Referendum costituzionale, l’Ugl dice No ‘E’ un quesito truffa’

Gazebo informativi in piazza S.Oronzo per Ugl che sostiene le posizioni del Comitato Lavoratori per il No. No secco alla riforma costituzionale proposta nel quesito referendario del prossimo 4 dicembre.

Il 4 dicembre 2016 si avvicina a grandi passi, la chiamata alle urne in occasione del referendum costituzionale fa sentire il proprio alito sul collo degli italiani chiamati a dire SI o a dire No al quesito referendario proposto dal Governo Renzi.

Le posizioni sono le più disparate anche all’interno dello stesso partito del premier, ovvero il PD. Le campagne per il Si e per il No stanno battendo l’intero territorio italico, compreso quello pugliese e salentino.

Oggi, a fare sentire il proprio diniego per una proposta che non viene condivisa è l’UGL Lecce che si è schierata al fianco del Comitato “Lavoratori per il NO”, istituito nei giorni scorsi dall’on. Renata Polverini.

Questa mattina, infatti, in piazza S. Oronzo le bandiere dell’organizzazione sindacale sventolavano sui gazebo informativi allestiti nel cuore di Lecce.

Il Comitato “Lavoratori per il No” sta proseguendo, quindi, la campagna a tappe al fine di far conoscere le perplessità di molti lavoratori italiani, poco convinti che la riforma possa portare cambiamenti positivi per l’ Italia e soprattutto poco convinti che quello proposto sia il metodo corretto per modificare in meglio quanto scritto dai Padri Costituenti.

“Leggi in tempi più rapidi?

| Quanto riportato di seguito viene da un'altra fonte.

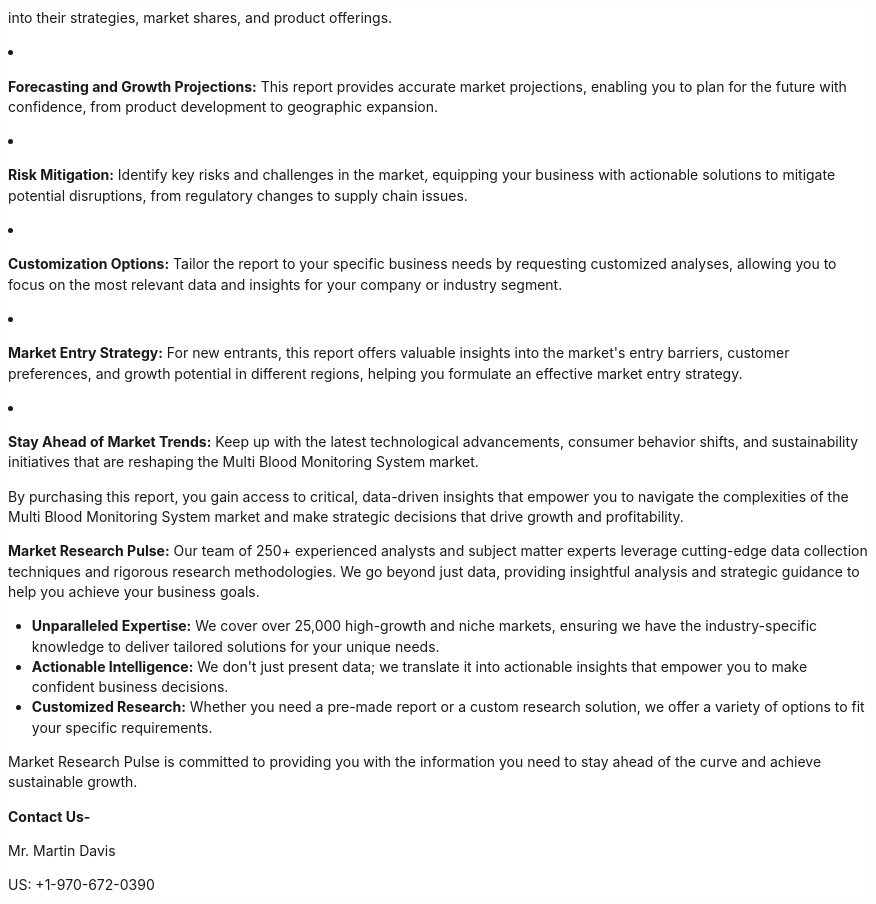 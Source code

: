 into their strategies, market shares, and product offerings.</p></li><li><p><strong>Forecasting and Growth Projections:</strong> This report provides accurate market projections, enabling you to plan for the future with confidence, from product development to geographic expansion.</p></li><li><p><strong>Risk Mitigation:</strong> Identify key risks and challenges in the market, equipping your business with actionable solutions to mitigate potential disruptions, from regulatory changes to supply chain issues.</p></li><li><p><strong>Customization Options:</strong> Tailor the report to your specific business needs by requesting customized analyses, allowing you to focus on the most relevant data and insights for your company or industry segment.</p></li><li><p><strong>Market Entry Strategy:</strong> For new entrants, this report offers valuable insights into the market's entry barriers, customer preferences, and growth potential in different regions, helping you formulate an effective market entry strategy.</p></li><li><p><strong>Stay Ahead of Market Trends:</strong> Keep up with the latest technological advancements, consumer behavior shifts, and sustainability initiatives that are reshaping the Multi Blood Monitoring System market.</p></li></ol><p>By purchasing this report, you gain access to critical, data-driven insights that empower you to navigate the complexities of the Multi Blood Monitoring System market and make strategic decisions that drive growth and profitability.</p><p><strong>Market Research Pulse:</strong>&nbsp;Our team of 250+ experienced analysts and subject matter experts leverage cutting-edge data collection techniques and rigorous research methodologies. We go beyond just data, providing insightful analysis and strategic guidance to help you achieve your business goals.</p><ul><li><strong>Unparalleled Expertise:</strong>&nbsp;We cover over 25,000 high-growth and niche markets, ensuring we have the industry-specific knowledge to deliver tailored solutions for your unique needs.</li><li><strong>Actionable Intelligence:</strong>&nbsp;We don't just present data; we translate it into actionable insights that empower you to make confident business decisions.</li><li><strong>Customized Research:</strong>&nbsp;Whether you need a pre-made report or a custom research solution, we offer a variety of options to fit your specific requirements.</li></ul><p>Market Research Pulse is committed to providing you with the information you need to stay ahead of the curve and achieve sustainable growth.</p><p><strong>Contact Us-</strong></p><p>Mr. Martin Davis</p><p>US: +1-970-672-0390</p>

Bicameralismo superato? Meno conflitti Stato-Regioni? Cittadini più partecipi? Riduzione dei costi? Niente di più falso!!” è quanto si legge sui volantini informativi che questa mattina sono stati distribuiti nelle mani dei leccesi.

E’ un quesito truffa – sostengono dal Comitato – e il titolo della Riforma è fuorviante rispetto al contenuto, scritto ad arte per ingannare i cittadini al momento del voto”.

L’Ugl, anche nella persona del segretario provinciale Vito Perrone, si schiera per tale posizione espressa a chiare lettere e intende proseguire nell’intento di informare i cittadini in vista del 4 dicembre.